Ответ на все эти вопросы только один: Иов не поднимал вопрос существования потому, что прежде он жил в повседневности. Вот картина прежней жизни Иова, данная самим Священным Писанием: «Был человек в земле уц, имя его Иов, и был человек этот непорочен, справедлив и богобоязненен, и удалялся от зла. И родились у него семь сыновей и три дочери. Имения у него было: семь тысяч мелкого скота, три тысячи верблюдов, пятьсот пар волов и пятьсот ослиц, и весьма много прислуги; и был человек этот знаменитее всех сынов востока. Сыновья его сходились, делая пира каждый в своем доме в свой день, и посылали и приглашали трех сестер своих есть и пить с ними. Когда круг пиршественных дней совершался, Иов посылал за ними и освящал их, и, вставая рано утром, возносил всесожжения по числу их всех. Ибо говорил Иов: может быть, сыновья мои согрешили, и похулили Бога в сердце своем. Так делал Иов во все такие дни» (1, 1–5). Нет никакого сомнения в том, что Иов был благородным человеком. Это отмечает и само Священное Писание, в котором говорится, что Иов был «непорочен, справедлив и богобоязненен, и удалялся от зла». И сам Иов позже, защищаясь от упреков друзей в том, что он страдает будто бы за грехи свои, вынужден был рассказать о своих добрых делах и добродетелях. Из этого рассказа мы узнаем, что он не помышлял ничего дурного о девицах (31, 1); запрещал себе думать о жене своего ближнего (31, 9); не пренебрегал правами слуг (31, 13); не отказывал в помощи нуждающемуся (31, 16); не видел в золоте опоры своей (31, 24); не преклонялся ни перед солнцем, ни перед луною (31, 26). Однако все эти добродетели не высвободили Иова из повседневности. Он жил повседневной жизнью: добродетельной, примерной, но повседневной. Он был погружен в заботы и дела повседневности. Правда, он выполнял их по совести чистой и справедливой. Но эти дела отвлекли его от самого себя. Поэтому тот великий вопрос, вопрос самого себя у него не возникал. Ему представлялось, что его существование никакая не проблема, ибо проблематичность была скрыта от него каждодневностью.

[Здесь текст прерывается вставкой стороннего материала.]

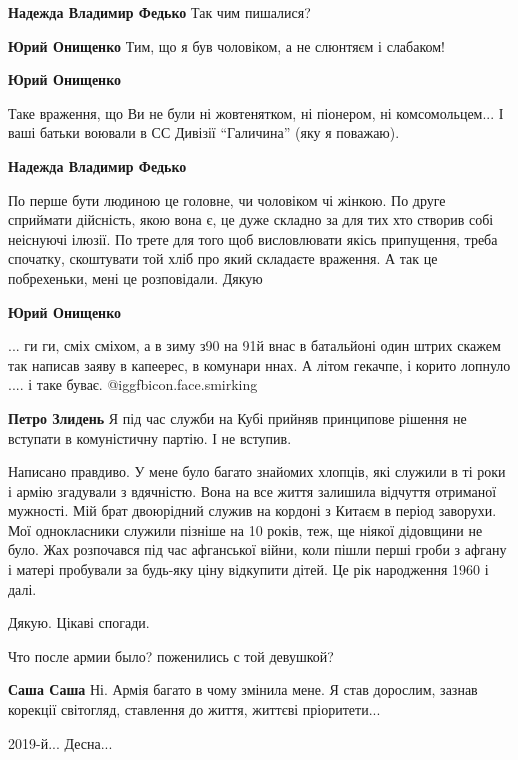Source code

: \begin{itemize}
\begin{itemize}
\begin{itemize}
\textbf{Надежда Владимир Федько} Так чим пишалися?

\textbf{Юрий Онищенко} Тим, що я був чоловіком, а не слюнтяєм і слабаком!

\textbf{Юрий Онищенко} 

Таке враження, що Ви не були ні жовтенятком, ні піонером, ні комсомольцем... І
ваші батьки воювали в СС Дивізії \enquote{Галичина} (яку я поважаю).

\textbf{Надежда Владимир Федько} 

По перше бути людиною це головне, чи чоловіком чі жінкою. По друге сприймати
дійсність, якою вона є, це дуже складно за для тих хто створив собі неіснуючі
ілюзії. По трете для того щоб висловлювати якісь припущення, треба спочатку,
скоштувати той хліб про який складаєте враження. А так це побрехеньки, мені це
розповідали. Дякую

\textbf{Юрий Онищенко} 

... ги ги, сміх сміхом, а в зиму з90 на 91й внас в батальйоні один штрих
скажем так написав заяву в капеерес, в комунари ннах. А літом гекачпе, і
корито лопнуло .... і таке буває. @igg{fbicon.face.smirking} 

\textbf{Петро Злидень} Я під час служби на Кубі прийняв принципове рішення не вступати в комуністичну партію. І не вступив.
\end{itemize} %


Написано правдиво. У мене було багато знайомих хлопців, які служили в ті роки і
армію згадували з вдячністю. Вона на все життя залишила відчуття отриманої
мужності. Мій брат двоюрідний служив на кордоні з Китаєм в період заворухи. Мої
однокласники служили пізніше на 10 років, теж, ще ніякої дідовщини не було. Жах
розпочався під час афганської війни, коли пішли перші гроби з афгану і матері
пробували за будь-яку ціну відкупити дітей. Це рік народження 1960 і далі.

\end{itemize} %

Дякую. Цікаві спогади.

Что после армии было? поженились с той девушкой?

\begin{itemize} %
\textbf{Саша Саша} Ні. Армія багато в чому змінила мене. Я став дорослим, зазнав корекції світогляд, ставлення до життя, життєві пріоритети...
\end{itemize} %


2019-й... Десна...

\end{itemize} %
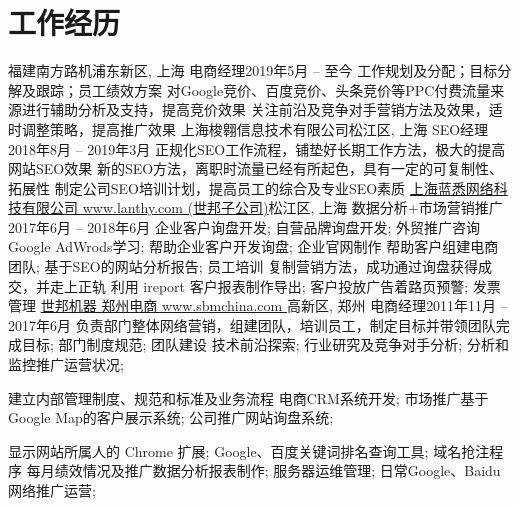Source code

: \section{\textbf{工作经历}}
  \resumeSubHeadingListStart
    \resumeSubheading
      {福建南方路机}{浦东新区, 上海}
      {电商经理}{2019年5月 -- 至今}
      \resumeItemListStart
          {工作规划及分配；目标分解及跟踪；员工绩效方案}
          {对Google竞价、百度竞价、头条竞价等PPC付费流量来源进行辅助分析及支持，提高竞价效果}
          {关注前沿及竞争对手营销方法及效果，适时调整策略，提高推广效果}
      \resumeItemListEnd
    \resumeSubheading
      {上海梭翱信息技术有限公司}{松江区, 上海}
      {SEO经理}{2018年8月 -- 2019年3月}
      \resumeItemListStart
          {正规化SEO工作流程，铺垫好长期工作方法，极大的提高网站SEO效果}
          {新的SEO方法，离职时流量已经有所起色，具有一定的可复制性、拓展性}
          {制定公司SEO培训计划，提高员工的综合及专业SEO素质}
      \resumeItemListEnd
    \resumeSubheading
      {\href{http://www.lanthy.com/}{上海蓝悉网络科技有限公司 www.lanthy.com (世邦子公司)}}{松江区, 上海}
      {数据分析+市场营销推广}{2017年6月 -- 2018年6月}
      \resumeItemListStart
          {企业客户询盘开发; 自营品牌询盘开发; 外贸推广咨询}
          {Google AdWrods学习; 帮助企业客户开发询盘; 企业官网制作}
          {帮助客户组建电商团队; 基于SEO的网站分析报告; 员工培训}
          {复制营销方法，成功通过询盘获得成交，并走上正轨}
          {利用 ireport 客户报表制作导出; 客户投放广告着路页预警; 发票管理}
      \resumeItemListEnd
    \resumeSubheading
      {\href{http://www.sbmchina.com/}{世邦机器 郑州电商 www.sbmchina.com }}{高新区, 郑州}
      {电商经理}{2011年11月 -- 2017年6月}
      \resumeItemListStart
          {负责部门整体网络营销，组建团队，培训员工，制定目标并带领团队完成目标; 部门制度规范; 团队建设}
          {技术前沿探索; 行业研究及竞争对手分析; 分析和监控推广运营状况;}

          {建立内部管理制度、规范和标准及业务流程}
          {电商CRM系统开发; 市场推广基于Google Map的客户展示系统; 公司推广网站询盘系统; }

          {显示网站所属人的 Chrome 扩展; Google、百度关键词排名查询工具; 域名抢注程序 }
          {每月绩效情况及推广数据分析报表制作; 服务器运维管理; 日常Google、Baidu网络推广运营;}


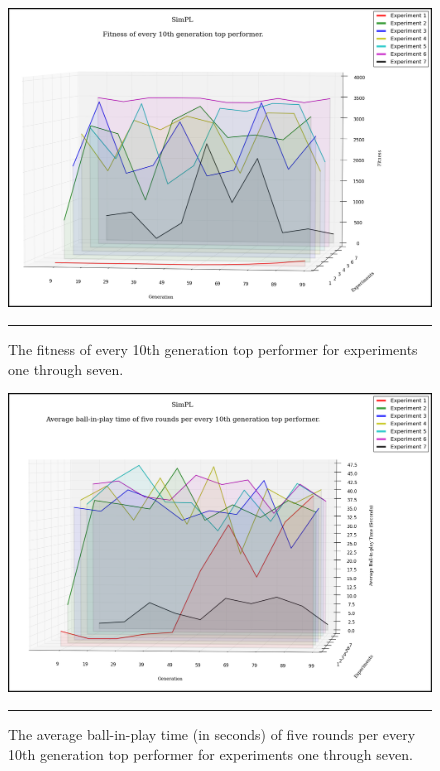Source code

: \begin{figure}[ht!]  
  \centering
  \includegraphics[width=5in]{../Figures/Chapter3/all_10_tops.png}
  \rule{35em}{0.5pt}
  \caption[Top Performers Composite]{The fitness of every 10th generation top performer for experiments one through seven.}
  \label{fig:all_10_tops}
\end{figure}


\begin{figure}[ht!]  
  \centering
  \includegraphics[width=5in]{../Figures/Chapter3/all_10_tops_times.png}
  \rule{35em}{0.5pt}
  \caption[Top Performers Tournament Composite]{The average ball-in-play time (in seconds) of five rounds per every 10th generation top performer for experiments one through seven.}
  \label{fig:all_10_tops_times}
\end{figure}

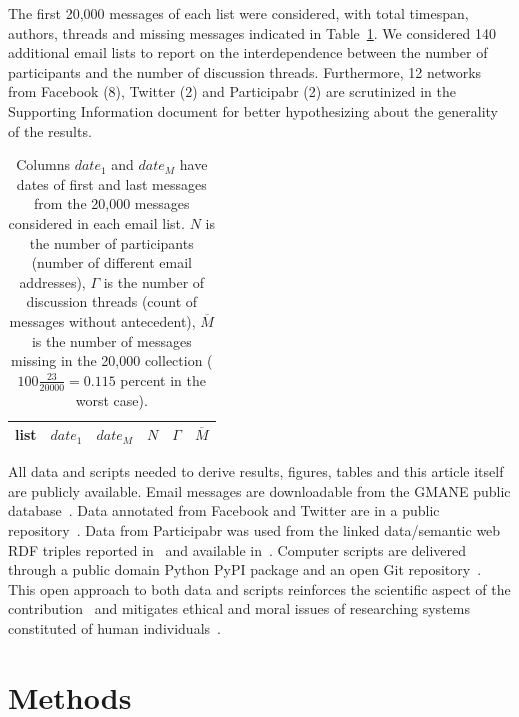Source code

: \documentclass[%
	aip,
	jmp,%
	amsmath,amssymb,
	reprint,%
]{revtex4-1}
\begin{document}
The first 20,000 messages of each list were considered, with total timespan, authors, threads and missing messages indicated in Table~\ref{tab:genLists}.
We considered 140 additional email lists to
report on the interdependence between the number of participants and 
the number of discussion threads.
Furthermore, 12 networks from Facebook (8), Twitter (2) and Participabr (2)
are scrutinized in the Supporting Information document for better hypothesizing
about the generality of the results.

\begin{table}
	\centering
	\caption{Columns $date_1$ and $date_M$ have dates of first and last messages from the 20,000 messages considered in each email list.
		$N$ is the number of participants (number of different email addresses),
		$\Gamma$ is the number of discussion threads (count of messages without antecedent),
		$\overline{M}$ is the number of messages missing in the 20,000 collection
		($100\frac{23}{20000}=0.115$ percent in the worst case).
	}
	\label{tab:genLists}
	\begin{tabular}{|l|c|c|c|c|c|}\hline
		list & $date_1$ & $date_{M}$    & $N$  & $\Gamma$ & $\overline{M}$ \\\hline
		
	\end{tabular}
\end{table}

All data and scripts needed to derive results, figures, tables and this article itself
are publicly available.
Email messages are downloadable from the GMANE public database~\cite{GMANEwikipedia}.
Data annotated from Facebook and Twitter are in a public repository~\cite{fbtwData}.
Data from Participabr was used from the linked data/semantic web RDF triples
reported in~\cite{opa} and available in~\cite{datahub}.
Computer scripts are delivered through a public domain Python PyPI package and
an open Git repository~\cite{gmanePack}.
This open approach to both data and scripts
reinforces the scientific aspect of the contribution~\cite{openSci}
and mitigates ethical and moral issues of researching 
systems constituted of
human individuals~\cite{anPhy,ccs15}.

\section{Methods}\label{sec:carac}
\end{document}
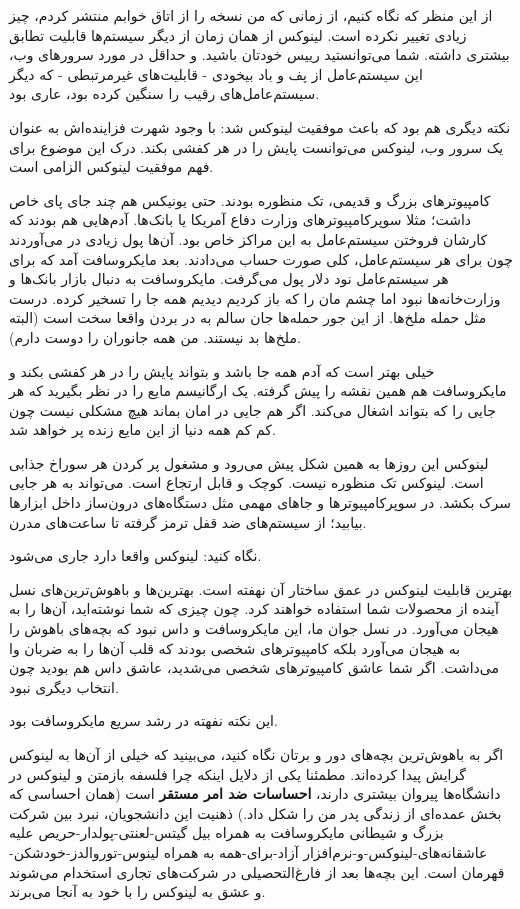 از این منظر که نگاه کنیم، از زمانی که من نسخه  را از اتاق
خوابم منتشر کردم،‌ چیز زیادی تغییر نکرده است. لینوکس از همان زمان از
دیگر سیستم‌ها قابلیت تطابق بیشتری داشته. شما می‌توانستید رییس خودتان
باشید. و حداقل در مورد سرورهای وب، این سیستم‌عامل از پف و باد بیخودی -
قابلیت‌های غیرمرتبطی - که دیگر سیستم‌عامل‌های رقیب را سنگین کرده بود،
عاری بود.

نکته دیگری هم بود که باعث موفقیت لینوکس شد: با وجود شهرت فزاینده‌اش به
عنوان یک سرور وب، لینوکس می‌توانست پایش را در هر کفشی بکند. درک این
موضوع برای فهم موفقیت لینوکس الزامی است.

کامپیوترهای بزرگ و قدیمی، تک منظوره بودند. حتی یونیکس هم چند جای پای
خاص داشت؛ مثلا سوپرکامپیوترهای وزارت دفاع آمریکا یا بانک‌ها. آدم‌هایی هم
بودند که کارشان فروختن سیستم‌عامل به این مراکز خاص بود. آن‌ها پول زیادی
در می‌آوردند چون برای هر سیستم‌عامل، کلی صورت حساب می‌دادند. بعد
مایکروسافت آمد که برای هر سیستم‌عامل نود دلار پول می‌گرفت. مایکروسافت به
دنبال بازار بانک‌ها و وزارت‌خانه‌ها نبود اما چشم مان را که باز کردیم
دیدیم همه جا را تسخیر کرده. درست مثل حمله ملخ‌ها. از این جور حمله‌ها جان
سالم به در بردن واقعا سخت است (البته ملخ‌ها بد نیستند. من همه جانوران
را دوست دارم).

خیلی بهتر است که آدم همه جا باشد و بتواند پایش را در هر کفشی بکند و
مایکروسافت هم همین نقشه را پیش گرفته. یک ارگانیسم مایع را در نظر
بگیرید که هر جایی را که بتواند اشغال می‌کند. اگر هم جایی در امان بماند
هیچ مشکلی نیست چون کم کم همه دنیا از این مایع زنده پر خواهد شد.

لینوکس این روزها به همین شکل پیش می‌رود و مشغول پر کردن هر سوراخ جذابی
است. لینوکس تک منظوره نیست. کوچک و قابل ارتجاع است. می‌تواند به هر جایی
سرک بکشد. در سوپرکامپیوترها و جاهای مهمی مثل دستگاه‌های
درون‌ساز داخل ابزارها
بیابید؛ از سیستم‌های ضد قفل ترمز گرفته تا ساعت‌های مدرن.

نگاه کنید: لینوکس واقعا دارد جاری می‌شود.

بهترین قابلیت لینوکس در عمق ساختار آن نهفته است. بهترین‌ها و
باهوش‌ترین‌های نسل آینده از محصولات شما استفاده خواهند کرد. چون چیزی که
شما نوشته‌اید، آن‌ها را به هیجان می‌آورد. در نسل جوان ما، این مایکروسافت
و داس نبود که بچه‌های باهوش را به هیجان می‌آورد بلکه کامپیوترهای شخصی
بودند که قلب آن‌ها را به ضربان وا می‌داشت. اگر شما عاشق کامپیوترهای شخصی
می‌شدید، عاشق داس هم بودید چون انتخاب دیگری نبود.

این نکته نفهته در رشد سریع مایکروسافت بود. 

اگر به باهوش‌ترین بچه‌های دور و برتان نگاه کنید، می‌بینید که خیلی از آن‌ها
به لینوکس گرایش پیدا کرده‌اند. مطمئنا یکی از دلایل اینکه چرا فلسفه
بازمتن و لینوکس در دانشگاه‌ها پیروان بیشتری دارند، \textbf{احساسات ضد
  امر مستقر} است (همان احساسی که
بخش عمده‌ای از زندگی پدر من را شکل داد.) ذهنیت این دانشجویان، نبرد بین
شرکت بزرگ و شیطانی مایکروسافت به همراه بیل گیتس-لعنتی-پولدار-حریص علیه
عاشقانه‌های-لینوکس-و-نرم‌افزار آزاد-برای-همه به همراه
لینوس-توروالدز-خودشکن-قهرمان است. این بچه‌ها بعد از فارغ‌التحصیلی در
شرکت‌های تجاری استخدام می‌شوند و عشق به لینوکس را با خود به آنجا می‌برند.

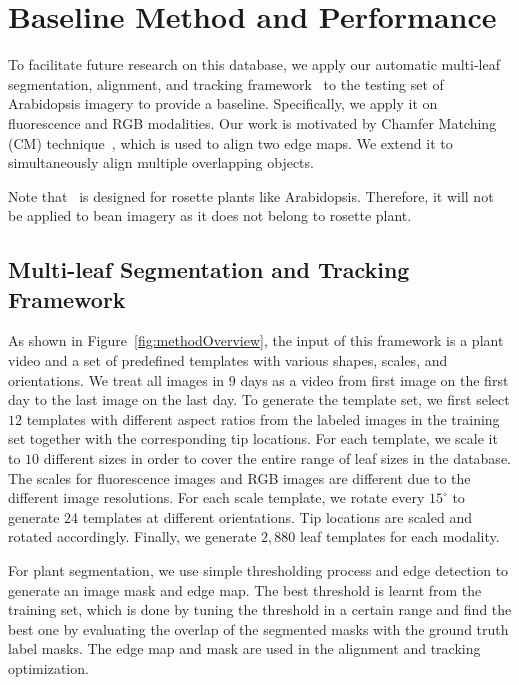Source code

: \section{Baseline Method and Performance}
\label{sec:baseline}

To facilitate future research on this database, we apply our automatic multi-leaf segmentation, alignment, and tracking framework~\cite{yin2014a,yin2014b} to the testing set of Arabidopsis imagery to provide a baseline.
Specifically, we apply it on fluorescence and RGB modalities.
Our work is motivated by Chamfer Matching (CM) technique~\cite{barrow1977parametric}, which is used to align two edge maps.
We extend it to simultaneously align multiple overlapping objects.

Note that~\cite{yin2014a,yin2014b} is designed for rosette plants like Arabidopsis.
Therefore, it will not be applied to bean imagery as it does not belong to rosette plant.

\subsection{Multi-leaf Segmentation and Tracking Framework}
As shown in Figure~\ref{fig:methodOverview}, the input of this framework is a plant video and a set of predefined templates with various shapes, scales, and orientations.
We treat all images in $9$ days as a video from first image on the first day to the last image on the last day.
To generate the template set, we first select $12$ templates with different aspect ratios from the labeled images in the training set together with the corresponding tip locations.
For each template, we scale it to $10$ different sizes in order to cover the entire range of leaf sizes in the database.
The scales for fluorescence images and RGB images are different due to the different image resolutions.
For each scale template, we rotate every $15^{\circ}$ to generate $24$ templates at different orientations.
Tip locations are scaled and rotated accordingly.
Finally, we generate $2,880$ leaf templates for each modality.


For plant segmentation, we use simple thresholding process and edge detection to generate an image mask and edge map.
The best threshold is learnt from the training set, which is done by tuning the threshold in a certain range and find the best one by evaluating the overlap of the segmented masks with the ground truth label masks.
The edge map and mask are used in the alignment and tracking optimization.

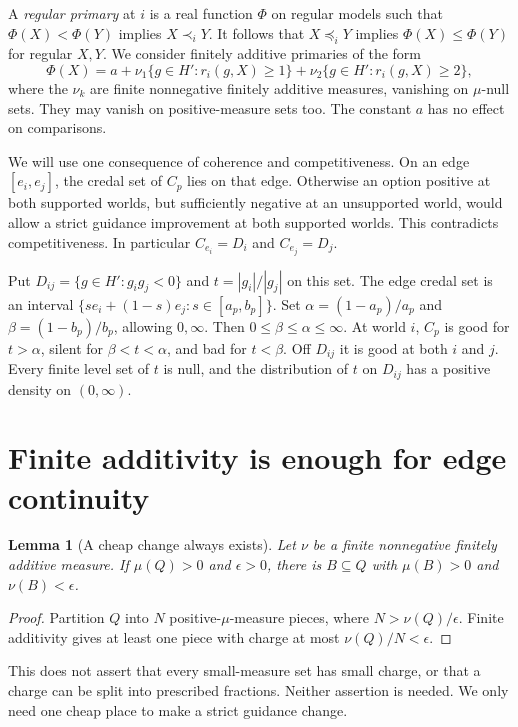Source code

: \documentclass[11pt]{article}
\newtheorem{lemma}[theorem]{Lemma}
\theoremstyle{remark}\newtheorem{remark}[theorem]{Remark}
\begin{document}
A \emph{regular primary} at $i$ is a real function $\Phi$ on regular models
such that $\Phi(X)<\Phi(Y)$ implies $X\prec_iY$. It follows that
$X\preceq_iY$ implies $\Phi(X)\le\Phi(Y)$ for regular $X,Y$.
We consider finitely additive primaries of the form
\begin{equation}
 \Phi(X)=a+\nu_1\{g\in H':r_i(g,X)\ge1\}
             +\nu_2\{g\in H':r_i(g,X)\ge2\},
 \label{eq:primary}
\end{equation}
where the $\nu_k$ are finite nonnegative finitely additive measures,
vanishing on $\mu$-null sets. They may vanish on positive-measure sets too.
The constant $a$ has no effect on comparisons.

We will use one consequence of coherence and competitiveness. On an edge
$[e_i,e_j]$, the credal set of $C_p$ lies on that edge. Otherwise an option
positive at both supported worlds, but sufficiently negative at an
unsupported world, would allow a strict guidance improvement at both
supported worlds. This contradicts competitiveness. In particular
$C_{e_i}=D_i$ and $C_{e_j}=D_j$.

Put $D_{ij}=\{g\in H':g_ig_j<0\}$ and $t=|g_i|/|g_j|$ on this set.
The edge credal set is an interval
$\{s e_i+(1-s)e_j:s\in[a_p,b_p]\}$. Set
$\alpha=(1-a_p)/a_p$ and $\beta=(1-b_p)/b_p$, allowing $0,\infty$.
Then $0\le\beta\le\alpha\le\infty$. At world $i$, $C_p$ is good for
$t>\alpha$, silent for $\beta<t<\alpha$, and bad for $t<\beta$.
Off $D_{ij}$ it is good at both $i$ and $j$.
Every finite level set of $t$ is null, and the distribution of $t$ on
$D_{ij}$ has a positive density on $(0,\infty)$.

\section{Finite additivity is enough for edge continuity}

\begin{lemma}[A cheap change always exists]\label{lem:cheap}
Let $\nu$ be a finite nonnegative finitely additive measure. If $\mu(Q)>0$
and $\epsilon>0$, there is $B\subseteq Q$ with $\mu(B)>0$ and
$\nu(B)<\epsilon$.
\end{lemma}
\begin{proof}
Partition $Q$ into $N$ positive-$\mu$-measure pieces, where
$N>\nu(Q)/\epsilon$. Finite additivity gives at least one piece with
charge at most $\nu(Q)/N<\epsilon$.
\end{proof}

This does not assert that every small-measure set has small charge, or
that a charge can be split into prescribed fractions. Neither assertion
is needed. We only need one cheap place to make a strict guidance change.
\end{document}
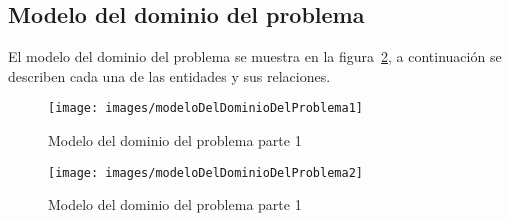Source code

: \subsection{Modelo del dominio del problema}

	El modelo del dominio del problema se muestra en la figura~\ref{fig:modeloDeDominio}, a continuación se describen cada una de las entidades y sus relaciones.
	
\begin{figure}[htbp!]
	\begin{center}
		\texttt{[image: images/modeloDelDominioDelProblema1]}
		\caption{Modelo del dominio del problema parte 1}
		\label{fig:modeloDeDominio}
	\end{center}
\end{figure}

\begin{figure}[htbp!]
	\begin{center}
		\texttt{[image: images/modeloDelDominioDelProblema2]}
		\caption{Modelo del dominio del problema parte 1}
		\label{fig:modeloDeDominio}
	\end{center}
\end{figure}


\newenvironment{cdtEntidad}[2]{%
	\def \varBusinessEntityId{#2}%
	\hypertarget{#1}{\hspace{1pt}}%
	\newline%
	\noindent{\texttt{[image: images/uc/classRule]}}%
	\vspace{-25pt}%
	\subsection{Entidad: #2}%
	\noindent\begin{longtable}{|p{.2\textwidth}| p{.15\textwidth} | p{.46\textwidth} |p{.08\textwidth} |}%
		\hline%
		\multicolumn{4}{|c|}{{\cellcolor{colorSecundario}\color{white}Atributos}}\\ \hline%
		{\cellcolor{colorAgua}Nombre} &%
		{\cellcolor{colorAgua}Tipo} &%
		{\cellcolor{colorAgua}Descripción} &%
		{\cellcolor{colorAgua}Requerido}%
		\\ \hline%
		\endhead%
	}{%
	\end{longtable}%
}

\newcommand{\brAttr}[5]{%
	{\bf\hypertarget{\varBusinessEntityId:#1}{#2}} & {\em{#3}} & {#4} & #5 \\\hline
}

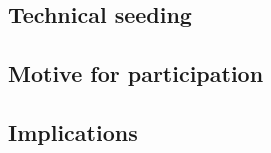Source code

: \subsection{Technical seeding}


\subsection{Motive for participation}


\subsection{Implications}

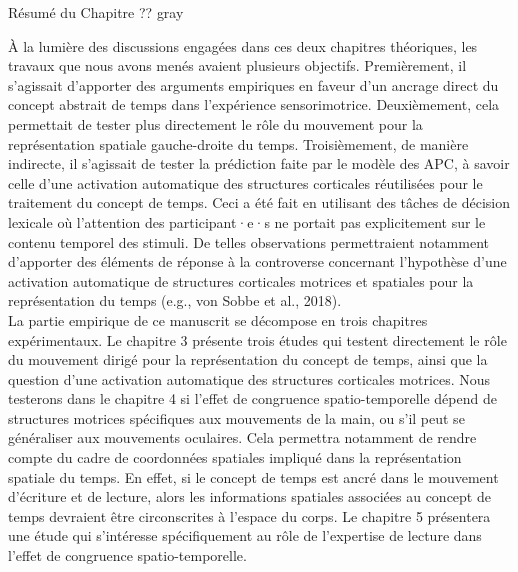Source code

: \documentclass[
  a4paper,12pt,twoside,onecolumn,openright,final,oldfontcommands]{memoir}
\newcommand\chaptercolor{gray}
\newcommand\getcurrentref[1]{
 \ifnumequal{\value{#1}}{0}
  {??}
  {\the\value{#1}}
}
\begin{document}
\begin{vplace}[1]

\begin{summary}{Résumé du Chapitre\getcurrentref{chapter}}{\chaptercolor}

À la lumière des discussions engagées dans ces deux chapitres théoriques, les travaux que nous avons menés avaient plusieurs objectifs. Premièrement, il s'agissait d’apporter des arguments empiriques en faveur d’un ancrage direct du concept abstrait de temps dans l’expérience sensorimotrice. Deuxièmement, cela permettait de tester plus directement le rôle du mouvement pour la représentation spatiale gauche-droite du temps. Troisièmement, de manière indirecte, il s'agissait de tester la prédiction faite par le modèle des APC, à savoir celle d’une activation automatique des structures corticales réutilisées pour le traitement du concept de temps. Ceci a été fait en utilisant des tâches de décision lexicale où l’attention des participant·e·s ne portait pas explicitement sur le contenu temporel des stimuli. De telles observations permettraient notamment d’apporter des éléments de réponse à la controverse concernant l’hypothèse d’une activation automatique de structures corticales motrices et spatiales pour la représentation du temps (e.g., von Sobbe et al., 2018).\\

La partie empirique de ce manuscrit se décompose en trois chapitres expérimentaux. Le chapitre 3 présente trois études qui testent directement le rôle du mouvement dirigé pour la représentation du concept de temps, ainsi que la question d’une activation automatique des structures corticales motrices. Nous testerons dans le chapitre 4 si l’effet de congruence spatio-temporelle dépend de structures motrices spécifiques aux mouvements de la main, ou s’il peut se généraliser aux mouvements oculaires. Cela permettra notamment de rendre compte du cadre de coordonnées spatiales impliqué dans la représentation spatiale du temps. En effet, si le concept de temps est ancré dans le mouvement d'écriture et de lecture, alors les informations spatiales associées au concept de temps devraient être circonscrites à l’espace du corps. Le chapitre 5 présentera une étude qui s’intéresse spécifiquement au rôle de l’expertise de lecture dans l’effet de congruence spatio-temporelle.

\end{summary}

\end{vplace}
\end{document}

Каждодневность может быть двоякой. Прежде всего, каждодневность, по K. Jaspers’у, есть подготовка и раскрытие нашей исторической экзистенции[23]. Это понятие времени. Наше бытие, будучи в своей сущности заданием, осуществляется в каждый момент. Во время этих моментов оно как раз и раскрывается и осуществляется. Бывшее только возможностью, оно превращается в действительность. Бывшее заданием, оно становится разрешением. Потому и каждодневность, понятая в смысле времени, становится полем осуществления нашего бытия, сценой нашей работы с самим собой. В этом отношении каждодневность может складываться и из очень незначительных дел, ее содержание может быть весьма скудным, но в своих глубинах она, как прекрасно заметил Jaspers, величественна и весома[24], ибо за всеми этими незначительными делами, за этим убогим содержанием стоит само наше раскрывающееся бытие, сама наша человеческая полнота. Это величие каждодневности очень ярко проявляется в жизни святых. Святые чувствовали, что они становятся мгновениями каждодневности, что божественная благодать распространяет их в виде мельчайших мгновений суток; что для разрешения задачи своего бытия не нужны ни какой-то особенный подвиг, ни какое-то особенное дело: что для этого нужно только время. Поэтому они и посвятили это каждодневное время для переживания его величия и смысла и таким образом каждодневность превратили в ниву своего собственного служения. В этом смысле понятая каждодневность есть отношение человека с самим собой, происходящее во времени.